▶ **DATA LISTING**
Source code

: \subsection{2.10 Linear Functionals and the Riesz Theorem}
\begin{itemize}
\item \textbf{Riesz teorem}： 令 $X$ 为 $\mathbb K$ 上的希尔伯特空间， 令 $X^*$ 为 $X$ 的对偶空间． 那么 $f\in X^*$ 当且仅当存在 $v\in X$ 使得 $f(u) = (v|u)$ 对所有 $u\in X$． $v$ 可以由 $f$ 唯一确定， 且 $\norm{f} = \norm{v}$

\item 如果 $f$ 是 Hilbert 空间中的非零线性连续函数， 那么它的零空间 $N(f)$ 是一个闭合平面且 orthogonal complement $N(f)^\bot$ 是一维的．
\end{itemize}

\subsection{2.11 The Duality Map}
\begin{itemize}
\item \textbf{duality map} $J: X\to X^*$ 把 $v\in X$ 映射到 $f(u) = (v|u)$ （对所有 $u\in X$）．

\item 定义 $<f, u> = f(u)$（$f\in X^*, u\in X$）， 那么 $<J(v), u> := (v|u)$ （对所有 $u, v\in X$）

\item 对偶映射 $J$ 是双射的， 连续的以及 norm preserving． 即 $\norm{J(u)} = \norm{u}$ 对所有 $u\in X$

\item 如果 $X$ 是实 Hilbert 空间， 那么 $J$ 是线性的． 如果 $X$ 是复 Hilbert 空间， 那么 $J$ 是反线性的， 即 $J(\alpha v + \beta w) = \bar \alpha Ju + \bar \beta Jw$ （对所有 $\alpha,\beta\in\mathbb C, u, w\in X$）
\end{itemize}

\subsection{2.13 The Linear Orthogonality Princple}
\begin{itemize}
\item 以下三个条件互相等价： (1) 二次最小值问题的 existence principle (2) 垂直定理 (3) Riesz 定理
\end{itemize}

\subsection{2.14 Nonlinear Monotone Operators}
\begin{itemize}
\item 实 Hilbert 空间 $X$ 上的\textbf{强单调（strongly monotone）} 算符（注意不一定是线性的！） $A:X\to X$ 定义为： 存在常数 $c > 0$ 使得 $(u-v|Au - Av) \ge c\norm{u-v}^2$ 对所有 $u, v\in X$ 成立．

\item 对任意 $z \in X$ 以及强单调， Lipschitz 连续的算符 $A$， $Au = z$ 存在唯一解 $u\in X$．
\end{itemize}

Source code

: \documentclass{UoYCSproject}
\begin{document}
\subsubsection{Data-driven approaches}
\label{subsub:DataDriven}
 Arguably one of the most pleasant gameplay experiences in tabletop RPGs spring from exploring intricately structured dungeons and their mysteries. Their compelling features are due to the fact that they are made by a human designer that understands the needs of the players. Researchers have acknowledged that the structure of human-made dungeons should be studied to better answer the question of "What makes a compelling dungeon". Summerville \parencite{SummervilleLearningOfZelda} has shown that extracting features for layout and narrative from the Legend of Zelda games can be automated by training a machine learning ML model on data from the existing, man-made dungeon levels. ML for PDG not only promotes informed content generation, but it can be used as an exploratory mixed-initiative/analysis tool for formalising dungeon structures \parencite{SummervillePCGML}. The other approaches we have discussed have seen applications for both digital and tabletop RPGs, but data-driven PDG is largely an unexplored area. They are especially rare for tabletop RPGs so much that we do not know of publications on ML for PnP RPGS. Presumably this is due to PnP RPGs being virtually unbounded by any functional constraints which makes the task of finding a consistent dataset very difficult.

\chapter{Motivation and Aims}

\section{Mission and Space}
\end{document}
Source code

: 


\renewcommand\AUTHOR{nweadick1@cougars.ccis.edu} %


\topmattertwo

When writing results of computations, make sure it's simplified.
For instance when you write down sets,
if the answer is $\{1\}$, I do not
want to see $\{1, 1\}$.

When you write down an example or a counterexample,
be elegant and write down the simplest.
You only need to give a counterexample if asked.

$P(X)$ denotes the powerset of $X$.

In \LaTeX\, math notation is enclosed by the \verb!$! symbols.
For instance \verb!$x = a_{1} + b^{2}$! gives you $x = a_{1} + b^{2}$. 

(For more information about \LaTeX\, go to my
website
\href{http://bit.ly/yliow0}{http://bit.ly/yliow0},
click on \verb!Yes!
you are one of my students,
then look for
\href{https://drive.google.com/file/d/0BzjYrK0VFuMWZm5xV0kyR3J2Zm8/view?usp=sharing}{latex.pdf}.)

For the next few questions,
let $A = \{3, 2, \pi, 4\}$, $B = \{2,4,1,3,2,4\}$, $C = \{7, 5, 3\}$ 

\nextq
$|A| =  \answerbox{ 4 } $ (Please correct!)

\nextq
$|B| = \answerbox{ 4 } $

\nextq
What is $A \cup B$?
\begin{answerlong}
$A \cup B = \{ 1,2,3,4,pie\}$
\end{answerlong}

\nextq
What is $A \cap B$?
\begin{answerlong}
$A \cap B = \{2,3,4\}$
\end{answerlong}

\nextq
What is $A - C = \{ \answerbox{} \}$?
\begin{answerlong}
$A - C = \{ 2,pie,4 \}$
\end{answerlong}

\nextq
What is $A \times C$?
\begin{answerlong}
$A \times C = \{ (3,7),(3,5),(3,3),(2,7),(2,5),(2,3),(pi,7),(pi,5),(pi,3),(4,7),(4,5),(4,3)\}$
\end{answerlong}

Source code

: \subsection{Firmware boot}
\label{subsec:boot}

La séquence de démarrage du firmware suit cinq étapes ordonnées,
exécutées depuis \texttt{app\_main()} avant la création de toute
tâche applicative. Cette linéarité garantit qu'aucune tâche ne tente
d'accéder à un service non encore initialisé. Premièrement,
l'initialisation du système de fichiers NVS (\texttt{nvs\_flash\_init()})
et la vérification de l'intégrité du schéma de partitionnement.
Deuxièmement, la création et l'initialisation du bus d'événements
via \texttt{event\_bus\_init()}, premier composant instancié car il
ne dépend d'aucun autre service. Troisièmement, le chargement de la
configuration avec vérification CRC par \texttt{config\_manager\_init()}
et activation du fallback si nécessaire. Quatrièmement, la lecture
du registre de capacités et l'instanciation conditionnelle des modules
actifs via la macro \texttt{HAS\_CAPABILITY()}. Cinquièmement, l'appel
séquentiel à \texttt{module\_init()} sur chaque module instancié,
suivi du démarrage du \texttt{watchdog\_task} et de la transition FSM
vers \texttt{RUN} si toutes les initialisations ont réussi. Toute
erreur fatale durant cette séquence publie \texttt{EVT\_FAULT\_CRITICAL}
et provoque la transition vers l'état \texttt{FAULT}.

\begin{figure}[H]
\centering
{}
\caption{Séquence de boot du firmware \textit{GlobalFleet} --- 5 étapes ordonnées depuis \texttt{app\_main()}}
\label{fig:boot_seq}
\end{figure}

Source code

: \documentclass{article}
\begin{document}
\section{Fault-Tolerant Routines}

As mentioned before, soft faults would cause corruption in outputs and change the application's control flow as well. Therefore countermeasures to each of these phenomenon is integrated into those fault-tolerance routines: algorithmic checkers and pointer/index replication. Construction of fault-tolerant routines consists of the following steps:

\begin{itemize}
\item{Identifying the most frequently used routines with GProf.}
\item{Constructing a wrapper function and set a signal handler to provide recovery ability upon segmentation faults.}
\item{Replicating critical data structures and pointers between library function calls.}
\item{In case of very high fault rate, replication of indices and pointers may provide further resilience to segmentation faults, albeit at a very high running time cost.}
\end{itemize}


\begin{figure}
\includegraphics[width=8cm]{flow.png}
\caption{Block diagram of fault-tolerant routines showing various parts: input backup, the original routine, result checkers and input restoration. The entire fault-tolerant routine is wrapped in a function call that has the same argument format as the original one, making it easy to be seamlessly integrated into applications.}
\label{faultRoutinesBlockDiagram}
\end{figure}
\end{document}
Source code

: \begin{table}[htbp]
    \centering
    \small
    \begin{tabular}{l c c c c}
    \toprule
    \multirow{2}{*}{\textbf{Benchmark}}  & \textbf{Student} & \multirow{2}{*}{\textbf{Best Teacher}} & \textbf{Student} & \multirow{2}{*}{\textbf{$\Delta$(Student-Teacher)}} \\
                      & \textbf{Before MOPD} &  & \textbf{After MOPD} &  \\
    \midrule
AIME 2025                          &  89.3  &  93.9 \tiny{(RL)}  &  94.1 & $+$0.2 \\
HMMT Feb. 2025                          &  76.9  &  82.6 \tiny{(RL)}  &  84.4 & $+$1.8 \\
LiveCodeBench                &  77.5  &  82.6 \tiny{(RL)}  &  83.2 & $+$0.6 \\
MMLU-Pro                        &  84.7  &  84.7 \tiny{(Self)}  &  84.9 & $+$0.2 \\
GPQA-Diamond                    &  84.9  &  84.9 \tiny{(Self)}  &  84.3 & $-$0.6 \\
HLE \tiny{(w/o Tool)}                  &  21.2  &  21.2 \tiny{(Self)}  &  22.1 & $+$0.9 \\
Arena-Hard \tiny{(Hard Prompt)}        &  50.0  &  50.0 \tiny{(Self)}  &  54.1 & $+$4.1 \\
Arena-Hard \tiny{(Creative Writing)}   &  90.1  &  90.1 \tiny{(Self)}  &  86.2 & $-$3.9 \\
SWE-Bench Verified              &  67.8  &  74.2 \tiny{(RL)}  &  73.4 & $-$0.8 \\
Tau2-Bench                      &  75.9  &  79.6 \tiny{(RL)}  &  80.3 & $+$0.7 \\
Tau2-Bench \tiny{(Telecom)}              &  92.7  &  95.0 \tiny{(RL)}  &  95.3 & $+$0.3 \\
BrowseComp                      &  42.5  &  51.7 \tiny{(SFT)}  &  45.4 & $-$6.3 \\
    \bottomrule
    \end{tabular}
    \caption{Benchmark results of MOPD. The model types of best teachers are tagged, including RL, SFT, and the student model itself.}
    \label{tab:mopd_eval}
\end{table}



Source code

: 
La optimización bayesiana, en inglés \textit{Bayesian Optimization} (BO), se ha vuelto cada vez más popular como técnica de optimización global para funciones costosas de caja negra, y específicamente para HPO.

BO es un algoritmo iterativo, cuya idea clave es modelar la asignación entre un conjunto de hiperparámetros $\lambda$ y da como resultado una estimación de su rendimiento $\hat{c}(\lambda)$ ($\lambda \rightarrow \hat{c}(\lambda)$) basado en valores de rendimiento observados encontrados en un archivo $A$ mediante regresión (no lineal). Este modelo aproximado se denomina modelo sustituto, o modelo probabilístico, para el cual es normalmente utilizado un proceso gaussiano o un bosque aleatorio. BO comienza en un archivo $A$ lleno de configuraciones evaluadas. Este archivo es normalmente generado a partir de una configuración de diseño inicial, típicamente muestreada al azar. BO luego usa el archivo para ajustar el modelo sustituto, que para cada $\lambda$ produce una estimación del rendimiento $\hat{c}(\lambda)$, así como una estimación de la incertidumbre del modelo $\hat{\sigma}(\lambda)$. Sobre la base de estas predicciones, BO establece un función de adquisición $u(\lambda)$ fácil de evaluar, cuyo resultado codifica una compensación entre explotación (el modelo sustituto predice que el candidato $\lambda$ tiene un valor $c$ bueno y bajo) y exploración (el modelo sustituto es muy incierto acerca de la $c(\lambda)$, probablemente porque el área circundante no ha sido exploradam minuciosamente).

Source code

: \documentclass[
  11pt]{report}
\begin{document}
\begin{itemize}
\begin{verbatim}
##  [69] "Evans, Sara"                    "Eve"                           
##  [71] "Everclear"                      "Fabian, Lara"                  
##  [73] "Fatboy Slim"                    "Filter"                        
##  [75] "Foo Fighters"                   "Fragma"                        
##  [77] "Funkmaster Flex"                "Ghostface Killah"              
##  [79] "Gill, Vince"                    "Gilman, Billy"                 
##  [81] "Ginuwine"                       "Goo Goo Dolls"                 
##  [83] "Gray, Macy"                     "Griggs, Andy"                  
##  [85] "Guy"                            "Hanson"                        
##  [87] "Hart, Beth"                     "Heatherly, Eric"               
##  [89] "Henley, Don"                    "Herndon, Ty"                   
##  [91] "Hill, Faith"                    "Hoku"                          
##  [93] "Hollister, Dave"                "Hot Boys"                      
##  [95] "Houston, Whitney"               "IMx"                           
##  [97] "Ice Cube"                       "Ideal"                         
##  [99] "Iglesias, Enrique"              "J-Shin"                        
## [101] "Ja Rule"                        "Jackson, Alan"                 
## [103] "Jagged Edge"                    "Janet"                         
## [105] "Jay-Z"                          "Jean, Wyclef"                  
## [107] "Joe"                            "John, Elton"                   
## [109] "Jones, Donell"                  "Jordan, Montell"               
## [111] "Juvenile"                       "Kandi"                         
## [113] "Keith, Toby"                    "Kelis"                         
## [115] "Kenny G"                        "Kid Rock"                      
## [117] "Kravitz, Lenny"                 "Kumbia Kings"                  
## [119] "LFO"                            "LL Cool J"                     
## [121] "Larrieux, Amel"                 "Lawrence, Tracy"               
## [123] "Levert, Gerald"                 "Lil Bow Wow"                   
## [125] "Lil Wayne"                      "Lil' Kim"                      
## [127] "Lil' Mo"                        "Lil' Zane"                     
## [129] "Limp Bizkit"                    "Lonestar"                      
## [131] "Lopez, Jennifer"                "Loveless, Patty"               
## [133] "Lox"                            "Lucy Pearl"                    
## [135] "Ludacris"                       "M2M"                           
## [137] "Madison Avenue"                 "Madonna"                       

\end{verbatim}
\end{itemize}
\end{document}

▶ **ABOUT THIS TASK**
Could you transcribe the entries above word for word, from the line with "La séquence de" down to the line with "As mentioned before, soft", keeping both?

▶ **FINISHED EXERCISE**
La séquence de démarrage du firmware suit cinq étapes ordonnées,
exécutées depuis \texttt{app\_main()} avant la création de toute
tâche applicative. Cette linéarité garantit qu'aucune tâche ne tente
d'accéder à un service non encore initialisé. Premièrement,
l'initialisation du système de fichiers NVS (\texttt{nvs\_flash\_init()})
et la vérification de l'intégrité du schéma de partitionnement.
Deuxièmement, la création et l'initialisation du bus d'événements
via \texttt{event\_bus\_init()}, premier composant instancié car il
ne dépend d'aucun autre service. Troisièmement, le chargement de la
configuration avec vérification CRC par \texttt{config\_manager\_init()}
et activation du fallback si nécessaire. Quatrièmement, la lecture
du registre de capacités et l'instanciation conditionnelle des modules
actifs via la macro \texttt{HAS\_CAPABILITY()}. Cinquièmement, l'appel
séquentiel à \texttt{module\_init()} sur chaque module instancié,
suivi du démarrage du \texttt{watchdog\_task} et de la transition FSM
vers \texttt{RUN} si toutes les initialisations ont réussi. Toute
erreur fatale durant cette séquence publie \texttt{EVT\_FAULT\_CRITICAL}
et provoque la transition vers l'état \texttt{FAULT}.

\begin{figure}[H]
\centering
{}
\caption{Séquence de boot du firmware \textit{GlobalFleet} --- 5 étapes ordonnées depuis \texttt{app\_main()}}
\label{fig:boot_seq}
\end{figure}

Source code

: \documentclass{article}
\begin{document}
\section{Fault-Tolerant Routines}

As mentioned before, soft faults would cause corruption in outputs and change the application's control flow as well. Therefore countermeasures to each of these phenomenon is integrated into those fault-tolerance routines: algorithmic checkers and pointer/index replication. Construction of fault-tolerant routines consists of the following steps:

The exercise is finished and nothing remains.